“The Glass Menagerie” at Yard Theatre
Neil Dowden in East London
March 15 2025
Tennessee Williams made his name in 1944 with the lyrical domestic drama The Glass Menagerie. Founding artistic director Jay Miller has chosen it as the final show in this incarnation of the Yard Theatre in Hackney Wick which, as a converted warehouse and largely made from reclaimed materials, was supposed to be a six-month pop-up when it opened in 2011. Since then, this 110-seater has punched well above its weight as one of London fringe theatre’s most innovative venues that encourages emerging talent. But a new theatre building with twice the capacity and improved facilities will open in the same location next year. In the meantime, with this magical production, the Yard is going out on a high.
Sharon Small as Amanda.
Photo credit: Manuel Harlan.
Williams’s elegiac, semi-autobiographical work depicts the tensions within the Wingfield family in St. Louis, Missouri in the 1930s. As the narrator/protagonist and son/brother Tom tells us at the outset, looking back on what happened many years before: “I give you truth in the pleasant disguise of illusion . . . Being a memory play, it is dimly lighted, it is sentimental, it is not realistic.” And Miller takes this as a cue for his highly imaginative, expressionist staging that proceeds in a seductively dreamlike atmosphere. Although certain references in the text and images on stage connect it to the pre-war American South, this show feels more like an imagined past than a precise historical period.

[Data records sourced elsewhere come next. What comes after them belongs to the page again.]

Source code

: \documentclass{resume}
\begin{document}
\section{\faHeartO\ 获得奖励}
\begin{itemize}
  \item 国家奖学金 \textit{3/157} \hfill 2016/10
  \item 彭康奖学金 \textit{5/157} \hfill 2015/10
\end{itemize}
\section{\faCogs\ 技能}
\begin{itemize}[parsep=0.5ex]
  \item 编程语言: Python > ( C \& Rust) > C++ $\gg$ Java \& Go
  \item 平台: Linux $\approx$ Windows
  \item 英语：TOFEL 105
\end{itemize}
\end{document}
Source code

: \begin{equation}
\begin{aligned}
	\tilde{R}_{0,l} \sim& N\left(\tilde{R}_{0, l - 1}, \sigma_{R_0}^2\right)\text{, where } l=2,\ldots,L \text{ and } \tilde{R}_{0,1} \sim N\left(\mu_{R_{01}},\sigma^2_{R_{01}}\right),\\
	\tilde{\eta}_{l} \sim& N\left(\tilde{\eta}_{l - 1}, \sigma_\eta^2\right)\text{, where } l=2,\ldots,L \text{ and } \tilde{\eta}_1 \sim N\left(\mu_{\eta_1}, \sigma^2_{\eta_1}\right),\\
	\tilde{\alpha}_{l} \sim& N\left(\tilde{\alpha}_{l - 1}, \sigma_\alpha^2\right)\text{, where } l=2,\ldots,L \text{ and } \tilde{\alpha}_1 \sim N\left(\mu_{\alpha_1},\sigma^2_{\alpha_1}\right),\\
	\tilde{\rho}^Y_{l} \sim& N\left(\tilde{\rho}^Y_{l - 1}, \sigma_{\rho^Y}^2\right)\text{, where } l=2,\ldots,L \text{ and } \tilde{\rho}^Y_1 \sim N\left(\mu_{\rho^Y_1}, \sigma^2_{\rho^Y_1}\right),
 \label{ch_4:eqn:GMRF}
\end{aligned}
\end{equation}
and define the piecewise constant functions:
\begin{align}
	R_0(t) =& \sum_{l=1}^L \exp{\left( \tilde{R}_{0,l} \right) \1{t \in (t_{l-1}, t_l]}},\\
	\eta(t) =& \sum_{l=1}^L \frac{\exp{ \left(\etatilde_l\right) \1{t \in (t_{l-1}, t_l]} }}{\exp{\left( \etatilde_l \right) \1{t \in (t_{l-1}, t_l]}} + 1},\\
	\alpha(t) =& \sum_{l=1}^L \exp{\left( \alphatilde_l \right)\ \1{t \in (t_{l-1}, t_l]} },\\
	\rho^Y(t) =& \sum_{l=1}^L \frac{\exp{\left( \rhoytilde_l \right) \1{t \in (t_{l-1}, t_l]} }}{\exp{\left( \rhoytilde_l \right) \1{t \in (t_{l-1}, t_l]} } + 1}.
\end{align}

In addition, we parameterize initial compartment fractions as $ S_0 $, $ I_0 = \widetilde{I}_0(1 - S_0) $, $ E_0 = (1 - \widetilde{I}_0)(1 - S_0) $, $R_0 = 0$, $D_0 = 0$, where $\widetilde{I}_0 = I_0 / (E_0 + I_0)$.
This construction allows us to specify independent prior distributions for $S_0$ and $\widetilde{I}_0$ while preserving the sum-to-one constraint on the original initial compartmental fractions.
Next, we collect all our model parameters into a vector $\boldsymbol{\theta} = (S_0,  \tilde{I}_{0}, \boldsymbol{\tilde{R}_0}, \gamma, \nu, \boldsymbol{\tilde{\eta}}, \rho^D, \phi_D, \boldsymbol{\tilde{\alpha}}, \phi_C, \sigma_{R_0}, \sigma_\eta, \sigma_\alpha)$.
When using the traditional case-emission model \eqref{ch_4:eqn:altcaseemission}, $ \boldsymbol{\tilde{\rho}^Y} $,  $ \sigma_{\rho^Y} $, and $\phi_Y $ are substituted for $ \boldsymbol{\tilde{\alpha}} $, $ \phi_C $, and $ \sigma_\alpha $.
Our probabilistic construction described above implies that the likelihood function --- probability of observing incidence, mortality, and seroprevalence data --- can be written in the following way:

Indeed, the air of creative mystery starts when the audience enter the auditorium as we see a murky figure wearing a head torch and apparently spray painting a wall, whom we soon find out is Tom, as he sets the scene like the writer he always wanted to be. When he is in narrator mode the other three performers stop moving, frozen in time, until he reawakens them through his final vivid memories of his impoverished genteel family.
Tom Varey, Sharon Small and Eva Morgan.
Photo credit: Manual Harlan.
After his father – “a telephone man who fell in love with long distances” – has long since abandoned them, his determined but domineering mother Amanda is continually exhorting him and his vulnerable sister Laura to do better. When Amanda finally persuades Tom to bring home a “gentleman caller” – his shoe warehouse colleague Jim – for the painfully shy Laura, the family reaches crisis point.
Their plight is powerfully conveyed in evocative flashbacks that have a super-real feeling. Great use is made of The Shed’s industrial space, including an emergency exit representing the apartment block fire-escape. (At the end the latter is used for Tom to repeatedly circle around the outside of the auditorium and then re-enter the other side, presumably mimicking his recollections on a loop.) Miller occasionally overdoes the ideas, but there are many visually arresting moments such as characters emerging Narnia-like from a wardrobe. Most importantly this is a moving account of the fragile relationships at the heart of the play.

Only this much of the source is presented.